[RECORDS FOR THIS EXERCISE Boundary: Start]

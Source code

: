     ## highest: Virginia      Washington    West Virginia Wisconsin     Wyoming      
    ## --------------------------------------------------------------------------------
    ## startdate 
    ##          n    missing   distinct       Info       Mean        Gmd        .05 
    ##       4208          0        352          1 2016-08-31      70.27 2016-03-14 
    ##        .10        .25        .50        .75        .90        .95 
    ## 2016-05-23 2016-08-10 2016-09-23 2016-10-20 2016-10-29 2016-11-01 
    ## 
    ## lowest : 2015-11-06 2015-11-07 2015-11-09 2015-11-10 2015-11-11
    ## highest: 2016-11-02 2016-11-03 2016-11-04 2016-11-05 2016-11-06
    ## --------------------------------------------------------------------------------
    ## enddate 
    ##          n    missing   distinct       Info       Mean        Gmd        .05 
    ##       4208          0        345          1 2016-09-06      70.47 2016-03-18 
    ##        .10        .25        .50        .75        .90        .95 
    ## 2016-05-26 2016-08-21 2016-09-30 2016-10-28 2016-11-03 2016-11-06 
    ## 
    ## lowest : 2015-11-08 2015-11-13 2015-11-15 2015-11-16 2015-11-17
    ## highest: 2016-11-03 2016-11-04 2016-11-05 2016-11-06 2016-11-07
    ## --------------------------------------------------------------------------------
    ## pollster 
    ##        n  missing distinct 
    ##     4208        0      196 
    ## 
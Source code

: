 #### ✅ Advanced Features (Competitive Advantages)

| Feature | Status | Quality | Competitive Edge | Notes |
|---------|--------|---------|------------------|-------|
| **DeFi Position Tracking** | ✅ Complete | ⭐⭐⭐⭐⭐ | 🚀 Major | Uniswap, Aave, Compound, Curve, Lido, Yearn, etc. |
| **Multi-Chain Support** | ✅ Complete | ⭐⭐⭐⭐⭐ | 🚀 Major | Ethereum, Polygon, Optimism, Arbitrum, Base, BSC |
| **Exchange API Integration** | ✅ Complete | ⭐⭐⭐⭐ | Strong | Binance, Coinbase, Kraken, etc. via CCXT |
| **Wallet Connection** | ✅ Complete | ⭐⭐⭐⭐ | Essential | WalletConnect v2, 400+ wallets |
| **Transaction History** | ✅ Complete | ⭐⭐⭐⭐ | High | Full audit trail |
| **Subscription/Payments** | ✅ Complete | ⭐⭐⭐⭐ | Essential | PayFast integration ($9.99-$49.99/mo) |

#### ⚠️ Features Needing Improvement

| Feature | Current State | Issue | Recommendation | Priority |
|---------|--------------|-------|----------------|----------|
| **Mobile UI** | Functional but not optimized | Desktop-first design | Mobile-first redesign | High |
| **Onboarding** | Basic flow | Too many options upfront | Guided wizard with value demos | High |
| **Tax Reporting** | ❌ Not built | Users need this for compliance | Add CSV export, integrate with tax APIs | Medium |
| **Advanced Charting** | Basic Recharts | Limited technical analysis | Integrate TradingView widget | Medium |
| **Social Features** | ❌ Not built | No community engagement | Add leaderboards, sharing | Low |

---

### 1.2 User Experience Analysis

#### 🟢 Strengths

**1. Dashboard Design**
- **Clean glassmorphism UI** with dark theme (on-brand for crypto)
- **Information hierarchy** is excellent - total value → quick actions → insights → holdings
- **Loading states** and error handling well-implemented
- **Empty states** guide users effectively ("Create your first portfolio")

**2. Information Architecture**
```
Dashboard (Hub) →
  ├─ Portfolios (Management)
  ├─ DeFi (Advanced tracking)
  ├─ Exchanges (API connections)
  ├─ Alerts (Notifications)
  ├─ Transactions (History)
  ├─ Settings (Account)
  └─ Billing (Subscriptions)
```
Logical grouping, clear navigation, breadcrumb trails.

[RECORDS FOR THIS EXERCISE Boundary: End]

YOUR TASK: Could you output the records in full, exactly as written?

RESULT OF THE EXERCISE:
Source code

:     ## highest: Virginia      Washington    West Virginia Wisconsin     Wyoming      
    ## --------------------------------------------------------------------------------
    ## startdate 
    ##          n    missing   distinct       Info       Mean        Gmd        .05 
    ##       4208          0        352          1 2016-08-31      70.27 2016-03-14 
    ##        .10        .25        .50        .75        .90        .95 
    ## 2016-05-23 2016-08-10 2016-09-23 2016-10-20 2016-10-29 2016-11-01 
    ## 
    ## lowest : 2015-11-06 2015-11-07 2015-11-09 2015-11-10 2015-11-11
    ## highest: 2016-11-02 2016-11-03 2016-11-04 2016-11-05 2016-11-06
    ## --------------------------------------------------------------------------------
    ## enddate 
    ##          n    missing   distinct       Info       Mean        Gmd        .05 
    ##       4208          0        345          1 2016-09-06      70.47 2016-03-18 
    ##        .10        .25        .50        .75        .90        .95 
    ## 2016-05-26 2016-08-21 2016-09-30 2016-10-28 2016-11-03 2016-11-06 
    ## 
    ## lowest : 2015-11-08 2015-11-13 2015-11-15 2015-11-16 2015-11-17
    ## highest: 2016-11-03 2016-11-04 2016-11-05 2016-11-06 2016-11-07
    ## --------------------------------------------------------------------------------
    ## pollster 
    ##        n  missing distinct 
    ##     4208        0      196 
    ## 
Source code

: #### ✅ Advanced Features (Competitive Advantages)

| Feature | Status | Quality | Competitive Edge | Notes |
|---------|--------|---------|------------------|-------|
| **DeFi Position Tracking** | ✅ Complete | ⭐⭐⭐⭐⭐ | 🚀 Major | Uniswap, Aave, Compound, Curve, Lido, Yearn, etc. |
| **Multi-Chain Support** | ✅ Complete | ⭐⭐⭐⭐⭐ | 🚀 Major | Ethereum, Polygon, Optimism, Arbitrum, Base, BSC |
| **Exchange API Integration** | ✅ Complete | ⭐⭐⭐⭐ | Strong | Binance, Coinbase, Kraken, etc. via CCXT |
| **Wallet Connection** | ✅ Complete | ⭐⭐⭐⭐ | Essential | WalletConnect v2, 400+ wallets |
| **Transaction History** | ✅ Complete | ⭐⭐⭐⭐ | High | Full audit trail |
| **Subscription/Payments** | ✅ Complete | ⭐⭐⭐⭐ | Essential | PayFast integration ($9.99-$49.99/mo) |

#### ⚠️ Features Needing Improvement

| Feature | Current State | Issue | Recommendation | Priority |
|---------|--------------|-------|----------------|----------|
| **Mobile UI** | Functional but not optimized | Desktop-first design | Mobile-first redesign | High |
| **Onboarding** | Basic flow | Too many options upfront | Guided wizard with value demos | High |
| **Tax Reporting** | ❌ Not built | Users need this for compliance | Add CSV export, integrate with tax APIs | Medium |
| **Advanced Charting** | Basic Recharts | Limited technical analysis | Integrate TradingView widget | Medium |
| **Social Features** | ❌ Not built | No community engagement | Add leaderboards, sharing | Low |

---

### 1.2 User Experience Analysis

#### 🟢 Strengths

**1. Dashboard Design**
- **Clean glassmorphism UI** with dark theme (on-brand for crypto)
- **Information hierarchy** is excellent - total value → quick actions → insights → holdings
- **Loading states** and error handling well-implemented
- **Empty states** guide users effectively ("Create your first portfolio")

**2. Information Architecture**
```
Dashboard (Hub) →
  ├─ Portfolios (Management)
  ├─ DeFi (Advanced tracking)
  ├─ Exchanges (API connections)
  ├─ Alerts (Notifications)
  ├─ Transactions (History)
  ├─ Settings (Account)
  └─ Billing (Subscriptions)
```
Logical grouping, clear navigation, breadcrumb trails.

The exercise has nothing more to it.